Notice that we did not add a constant. Only a particular antiderivative of $dv$ is required at this stage; we will add the constant of integration at the end. Using the integration by parts formula, we have $$\int \underset{\color{#0066A7}{\hbox{\(u\)}}}{\underbrace{x}} \underset{\color{#0066A7}{dv}}{\underbrace{e^{x} dx}} = \underset{\color{#0066A7}{uv}}{\underbrace{x e^{x}}}-\int \underset{\color{#0066A7}{v}}{\underbrace{e^{x}}}\underset{\color{#0066A7}{\hbox{\(du\)}}} {\underbrace{\hbox{\(dx\)}}}=x e^{x}-e^{x}+C=e^{x}(x-1)+C$$

IN WORDS

We choose $dv$ so that it can be easily integrated and choose $u$ so that $\int v du$ is simpler than $\int u dv$.

NOW WORK

Problem 3.

Find $\int x$ sin $x~dx$.

Solution We use the integration by parts formula with $$u=x \qquad\hbox{and}\qquad dv=\sin x\,dx\qquad {\color{#0066A7}{\int}} {\color{#0066A7}{udv=}} {\color{#0066A7}{\int x\sin x\,dx}}$$

Then $$du = dx \quad and \quad v = \int \sin x~dx = -cos x$$

and $$\begin{eqnarray*} \int x\sin x\,dx \underset{\underset{\color{#0066A7}{\hbox{\(\int udv= uv - \int vdu\)}}}{\color{#0066A7}{\uparrow}}} {=} -x\cos x+\int \cos x\,dx=-x\cos x+\sin x+C \\[-9pt] \end{eqnarray*}$$

NOW WORK

Problem 5.

Integration by Parts: Guidelines for Choosing $u$ and $dv$

• $dx$ is always part of $dv.$
• $dv$ should be easy to integrate.
• $u$ and $dv$ are chosen so that $\int v du$ is no more difficult to integrate than the original integral $\int u dv$.
• If the new integral is more complicated, try different choices for $u$ and $dv.$

Derive the formula $$\bbox[5px, border:1px solid black, #F9F7ED]{ \int \ln x\,dx=x\ln x-x+C }$$

Solution We use the integration by parts formula with $$\begin{equation*} \hbox{ }u=\ln x\qquad \hbox{and}\qquad dv=dx \end{equation*}$$

Then $$du=\frac{1}{x}\,dx\qquad {\rm and}\qquad v=\int dx=x \ $$

Now $$\int \ln x\,dx= {{x}}\cdot {{\ln x}}-\int {{x}}\cdot {{\frac{1}{x}\,dx}}\,=x\,\ln x-\int dx=x\,\ln x-x+C$$

NOTE

The integral $\int \ln x\,dx$ can be found in the list of integrals on the inserts at the front and back of the book and is a basic integral.

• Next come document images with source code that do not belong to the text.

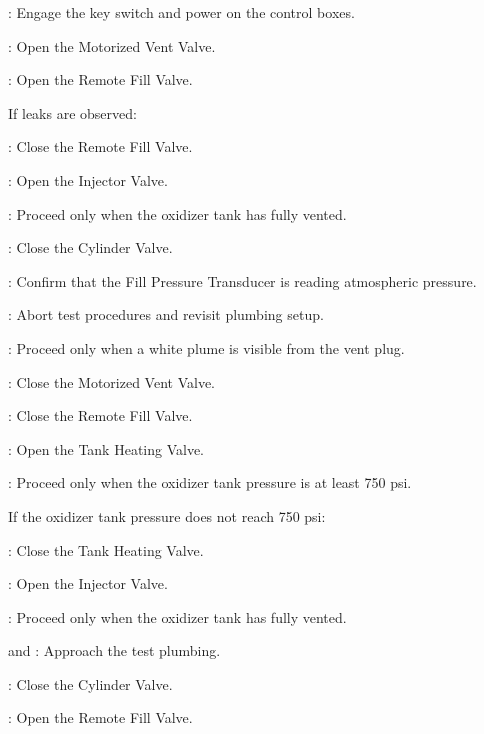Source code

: \begin{checklist}
    \item \control{}: Engage the key switch and power on the control boxes.
    \item \control{}: Open the Motorized Vent Valve.
    \item \control{}: Open the Remote Fill Valve.
    \begin{checklist}[label=$\bullet$]
        \item If leaks are observed:
        \begin{checklist}
            \item \control{}: Close the Remote Fill Valve.
            \item \control{}: Open the Injector Valve.
            \item \ops: Proceed only when the oxidizer tank has fully vented.
            \item \primary{}: Close the Cylinder Valve.
            \item \daq{}: Confirm that the Fill Pressure Transducer is reading atmospheric pressure.
            \item \ops{}: Abort test procedures and revisit plumbing setup.
        \end{checklist}
    \end{checklist}
    \item \ops{}: Proceed only when a white plume is visible from the vent plug.
    \item \control{}: Close the Motorized Vent Valve.
    \item \control{}: Close the Remote Fill Valve.
    \item \heat: Open the Tank Heating Valve.
    \item \daq{}: Proceed only when the oxidizer tank pressure is at least 750 psi.
    \begin{checklist}[label=$\bullet$]
        \item If the oxidizer tank pressure does not reach 750 psi:
        \begin{checklist}
            \item \heat: Close the Tank Heating Valve.
            \item \control{}: Open the Injector Valve.
            \item \ops: Proceed only when the oxidizer tank has fully vented.
            \item \primary{} and \secondary: Approach the test plumbing.
            \item \primary{}: Close the Cylinder Valve.
            \item \control{}: Open the Remote Fill Valve.

\end{checklist}
\end{checklist}
\end{checklist}
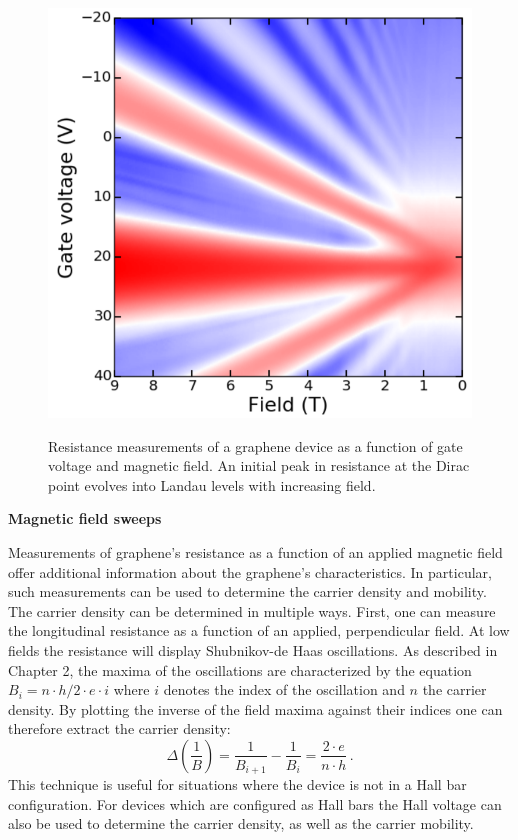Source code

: \documentclass[edeposit,fullpage,draftthesis]{uiucthesis2009}
\begin{document}
            \begin{figure}
                \centering
                \includegraphics[width=0.4\linewidth]{images/experimentaltechniques/landau_levels.png}\\
                \caption[Landau levels in graphene]{
                    Resistance measurements of a graphene device as a function of gate voltage and
                    magnetic field. An initial peak in resistance at the Dirac point evolves into
                    Landau levels with increasing field.
                    }
                \label{fig:landau_levels}
            \end{figure}
            
            \textbf{Magnetic field sweeps}
            
            Measurements of graphene's resistance as a function of an applied magnetic field offer
            additional information about the graphene's characteristics. In particular, such measurements
            can be used to determine the carrier density and mobility.
            The carrier density can be determined in multiple ways. First, one can measure the
            longitudinal resistance as a function of an applied, perpendicular field. At low fields
            the resistance will display Shubnikov-de Haas oscillations. As described in Chapter 2, the 
            maxima of the oscillations are characterized by the equation $B_i = n \cdot h / 2 \cdot e \cdot i$
            where $i$ denotes the index of the oscillation and $n$ the carrier density. 
            By plotting the inverse of the field maxima against their indices one can therefore extract the carrier density:
            \begin{equation}
                \Delta\left(\frac{1}{B}\right) = \frac{1}{B_{i+1}}-\frac{1}{B_i} = \frac{2 \cdot e}{n\cdot h}\,.
            \end{equation}
            This technique is useful for situations where the device is not in a Hall bar configuration. For
            devices which are configured as Hall bars the Hall voltage can also be used to determine the carrier
            density, as well as the carrier mobility.
            
\end{document}
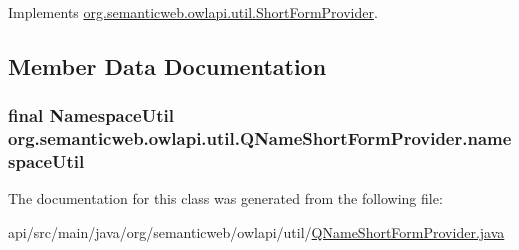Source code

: Implements \hyperlink{interfaceorg_1_1semanticweb_1_1owlapi_1_1util_1_1_short_form_provider_aca40ef0eda3bf146115c473088cc305d}{org.\-semanticweb.\-owlapi.\-util.\-Short\-Form\-Provider}.



\subsection{Member Data Documentation}
\hypertarget{classorg_1_1semanticweb_1_1owlapi_1_1util_1_1_q_name_short_form_provider_ad565b22015f009b9d64631c69f014ee9}{
\subsubsection[{namespace\-Util}]{\setlength{\rightskip}{0pt plus 5cm}final {\bf Namespace\-Util} org.\-semanticweb.\-owlapi.\-util.\-Q\-Name\-Short\-Form\-Provider.\-namespace\-Util\hspace{0.3cm}{\ttfamily [private]}}}\label{classorg_1_1semanticweb_1_1owlapi_1_1util_1_1_q_name_short_form_provider_ad565b22015f009b9d64631c69f014ee9}


The documentation for this class was generated from the following file\-:\begin{DoxyCompactItemize}
\item 
api/src/main/java/org/semanticweb/owlapi/util/\hyperlink{_q_name_short_form_provider_8java}{Q\-Name\-Short\-Form\-Provider.\-java}\end{DoxyCompactItemize}
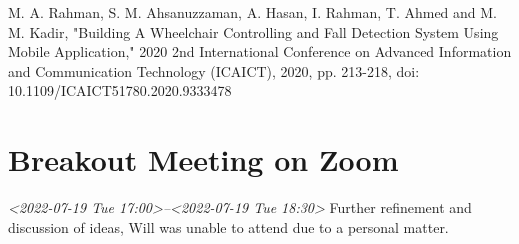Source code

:\documentclass[11pt]{article}
\begin{document}
M. A. Rahman, S. M. Ahsanuzzaman, A. Hasan, I. Rahman, T. Ahmed and M. M. Kadir, "Building A Wheelchair Controlling and Fall Detection System Using Mobile Application," 2020 2nd International Conference on Advanced Information and Communication Technology (ICAICT), 2020, pp. 213-218, doi: 10.1109/ICAICT51780.2020.9333478


\section{Breakout Meeting on Zoom}
\label{sec:org68a5f56}
\textit{<2022-07-19 Tue 17:00>--<2022-07-19 Tue 18:30>}
Further refinement and discussion of ideas, Will was unable to attend due to a personal matter.
\end{document}
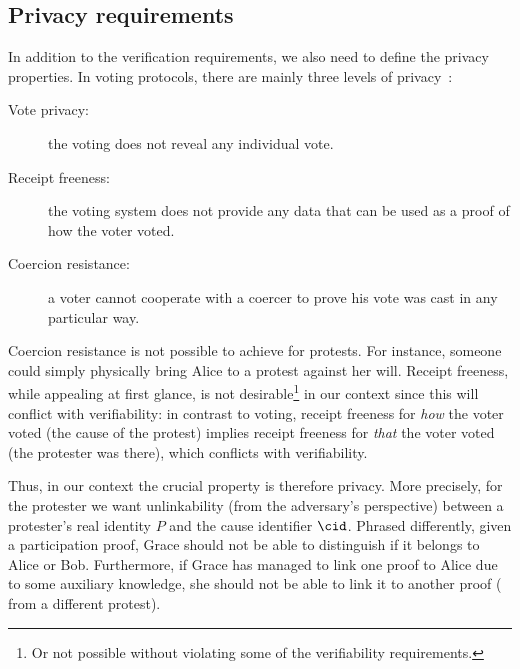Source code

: \subsection{Privacy requirements}%
\label{privacy-properties}

In addition to the verification requirements, we also need to define the privacy properties.
In voting protocols, there are mainly three levels of privacy~\cite{VerifyingPrivacyPropertiesOfVotingProtocols}:
\begin{description}
  \item[Vote privacy:] the voting does not reveal any individual vote.
  \item[Receipt freeness:] the voting system does not provide any data that can be used as a proof of how the voter voted.
  \item[Coercion resistance:] a voter cannot cooperate with a coercer to prove his vote was cast in any particular way.
\end{description}

Coercion resistance is not possible to achieve for protests.
For instance, someone could simply physically bring Alice to a protest against her will.
Receipt freeness, while appealing at first glance, is not desirable\footnote{%
  Or not possible without violating some of the verifiability 
  requirements.
} in our context since this will conflict with verifiability: in contrast to 
voting, receipt freeness for \emph{how} the voter voted (\ie the cause of the 
protest) implies receipt freeness for \emph{that} the voter voted (\ie the 
protester was there), which conflicts with verifiability.

Thus, in our context the crucial property is therefore privacy.
More precisely, for the protester we want unlinkability (from the adversary's 
perspective) between a protester's real identity \(P\) and the cause identifier 
\(\cid\).
Phrased differently, given a participation proof, Grace should not be able to 
distinguish if it belongs to Alice or Bob.
Furthermore, if Grace has managed to link one proof to Alice due to some 
auxiliary knowledge, she should not be able to link it to another proof (\eg 
from a different protest).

Derive the formula $$\bbox[5px, border:1px solid black, #F9F7ED]{ \int \tan ^{-1}x\,dx=x\,\tan ^{-1}x-\dfrac{1}{2}\ln \,(1+x^{2})+C }$$

Solution We use the integration by parts formula with $$u=\tan ^{-1}x\qquad \hbox{and }\qquad dv=dx$$

Then $$du=\frac{1}{1+x^{2}}\,dx\qquad \hbox{and}\qquad v=\int dx=x$$ and $$\int \tan ^{-1}x\,dx=x\cdot \tan ^{-1}x-\int \frac{x}{1+x^{2}}dx$$

To find the integral $\int \dfrac{x}{1+x^{2}}dx$, we use the substitution $t=1+x^{2}$. Then $dt=2x\,dx$, or equivalently, $x~dx=\dfrac{dt}{2}.$ $$\begin{equation*} \int \frac{x}{1+x^{2}}dx=\frac{1}{2}\int \frac{dt}{t}=\frac{1}{2}\ln \vert \,t\vert =\frac{1}{2}\ln (1+x^{2}) \end{equation*}$$

As a result, $\int \tan ^{-1} x \,dx=x \tan ^{-1}x-\dfrac{1}{2}\ln (1+x^{2})+C$.

NEED TO REVIEW?

The method of substitution is discussed in Section 5.6, pp. 387-393.

NOW WORK

Problem 9.

Find $\int x^{2}\,e^{x}\,dx$.

Solution We use the integration by parts formula with $$u=x^{2}\qquad \hbox{and}\qquad dv=e^{x}\,dx$$

Then $$du=2x\,dx\qquad \hbox{and}\qquad v=\int e^{x}\,dx=e^{x}$$

and $$\int x^{2} e^{x}\,dx=x^{2}e^{x}-2\int xe^{x}\,dx$$

The integral on the right is simpler than the original integral. To find it, we use integration by parts a second time. (Refer to Example 1.)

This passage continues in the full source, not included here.